I also much more prefer Brenda with long hair, the short hair makes her look kinda plain.


----------



## Makeup Emporium (Mar 15, 2010)

Crap...I didn't even know this was back on again!  Guess I'll have to set the PVR for it and check out what I missed online.  Thanks for the heads-up!!


----------



## chocolategoddes (Mar 15, 2010)

I've lost all interest for ANTM to be honest. Tell me if it's any good.


----------



## Shadowy Lady (Mar 15, 2010)

Quote:

   Originally Posted by *chocolategoddes* 

 
_I've lost all interest for ANTM to be honest. Tell me if it's any good._

 
Yeah me too. I haven't watched it in 3 years I think. I liked the first 4-5 seasons then it got repetitive to me...and Tyra started to annoy the hell outta me!


----------



## Caderas (Mar 15, 2010)

I can agree on Tyra.. I do love her attitude on most things.  But.. we can only have so much of people right?  Not to be rude or negative!


----------



## MzzRach (Mar 16, 2010)

Frankly, I could care less about the "house drama".  I just want to see the photo shoots and resulting photos.  That is what is interesting to me, the transformation.


----------



## blackeneddove (Mar 18, 2010)

Quote:

   Originally Posted by *MzzRach* 

 
_Frankly, I could care less about the "house drama".  I just want to see the photo shoots and resulting photos.  That is what is interesting to me, the transformation._

 
I agree.

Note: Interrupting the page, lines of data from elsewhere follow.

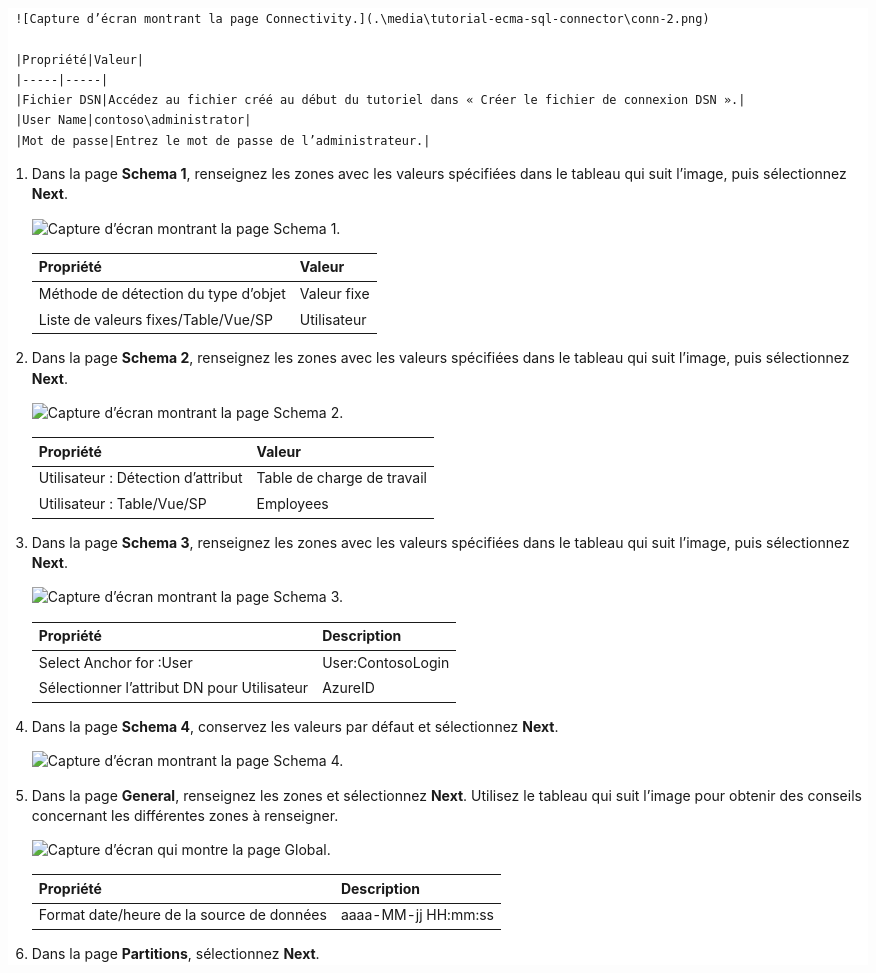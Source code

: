      ![Capture d’écran montrant la page Connectivity.](.\media\tutorial-ecma-sql-connector\conn-2.png)

     |Propriété|Valeur|
     |-----|-----|
     |Fichier DSN|Accédez au fichier créé au début du tutoriel dans « Créer le fichier de connexion DSN ».|
     |User Name|contoso\administrator|
     |Mot de passe|Entrez le mot de passe de l’administrateur.|
 1. Dans la page **Schema 1**, renseignez les zones avec les valeurs spécifiées dans le tableau qui suit l’image, puis sélectionnez **Next**.
 
     ![Capture d’écran montrant la page Schema 1.](.\media\tutorial-ecma-sql-connector\conn-3.png)

     |Propriété|Valeur|
     |-----|-----|
     |Méthode de détection du type d’objet|Valeur fixe|
     |Liste de valeurs fixes/Table/Vue/SP|Utilisateur|
 1. Dans la page **Schema 2**, renseignez les zones avec les valeurs spécifiées dans le tableau qui suit l’image, puis sélectionnez **Next**.
 
     ![Capture d’écran montrant la page Schema 2.](.\media\tutorial-ecma-sql-connector\conn-4.png)

     |Propriété|Valeur|
     |-----|-----|
     |Utilisateur : Détection d’attribut|Table de charge de travail|
     |Utilisateur : Table/Vue/SP|Employees|
 1. Dans la page **Schema 3**, renseignez les zones avec les valeurs spécifiées dans le tableau qui suit l’image, puis sélectionnez **Next**.
 
     ![Capture d’écran montrant la page Schema 3.](.\media\tutorial-ecma-sql-connector\conn-5.png)

     |Propriété|Description|
     |-----|-----|
     |Select Anchor for :User|User:ContosoLogin|
     |Sélectionner l’attribut DN pour Utilisateur|AzureID|
 1. Dans la page **Schema 4**, conservez les valeurs par défaut et sélectionnez **Next**.
 
     ![Capture d’écran montrant la page Schema 4.](.\media\tutorial-ecma-sql-connector\conn-6.png)
 1. Dans la page **General**, renseignez les zones et sélectionnez **Next**. Utilisez le tableau qui suit l’image pour obtenir des conseils concernant les différentes zones à renseigner.
 
     ![Capture d’écran qui montre la page Global.](.\media\tutorial-ecma-sql-connector\conn-7.png)

     |Propriété|Description|
     |-----|-----|
     |Format date/heure de la source de données|aaaa-MM-jj HH:mm:ss|
 1. Dans la page **Partitions**, sélectionnez **Next**.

I hate the drama but I do like to see a little bit of their house life too so I can decide who I do/don't like.. who I like is not only based on looks. And you have to admit that Alasia is so annoying. I would've told her to shut up too.

I think they really stepped up the competition so far this season.. First photoshoot is nude, that pendulum runway, being sprayed with water ouin the middle of a NY winter. And I am wondering if all the episodes will be 90 minutes now? 
What did you guys think?


----------



## MzzRach (Mar 18, 2010)

Hello, my name is Alasia, and I'm a hot mess.  
	

	
	
		
		

		
			
















Good question, will all the eps now be 90 minutes, and include 2 photo shoots/eliminations?  The cycle would go by pretty quickly if that were the case.

Liking it so far (I always enjoy this show), but Tyra, girl, take it down a notch.  Get back to basics, we all know you are "fierce" already.  *rolls eyes*


----------



## Civies (Mar 19, 2010)

Ugh Angelea annoys me so badly. Why does there always have to be a bitch?!


----------



## Turpentine (Mar 20, 2010)

Alasia is just too much 
	

	
	
		
		

		
		
	


	




 And WTF throwing a scissor at someone?


----------



## Karuzela (Mar 20, 2010)

I love ALT the most! 
	

	
	
		
		

		
		
	


	




After 2 episodes the girls I remembered best are Ren and Raina and the short red hair one. I am not interested in the drama, blahblahblah, too much yelling, they always have the same "cast" on antm, the loud girl, mean bitch, traditional, weird, "I`m too inteligent for this" girl, etc. 
	

	
	
		
		

		
		
	


	




But I must say I quite like this season! The previous one was a snooze fest for me 
	

	
	
		
		

		
		
	


	




)))


----------



## kabuki_KILLER (Apr 11, 2010)

I definitely think Ren and Naduah were some of Tyra's favorites. It's a shame they were let go so soon. Ren kind of reminds me of Elyse Sewell, but after having learned some about her, she's not like Elyse at all. Ren's actually kind of a "traditional delinquent" in the adult sense. I still love her look and modeling.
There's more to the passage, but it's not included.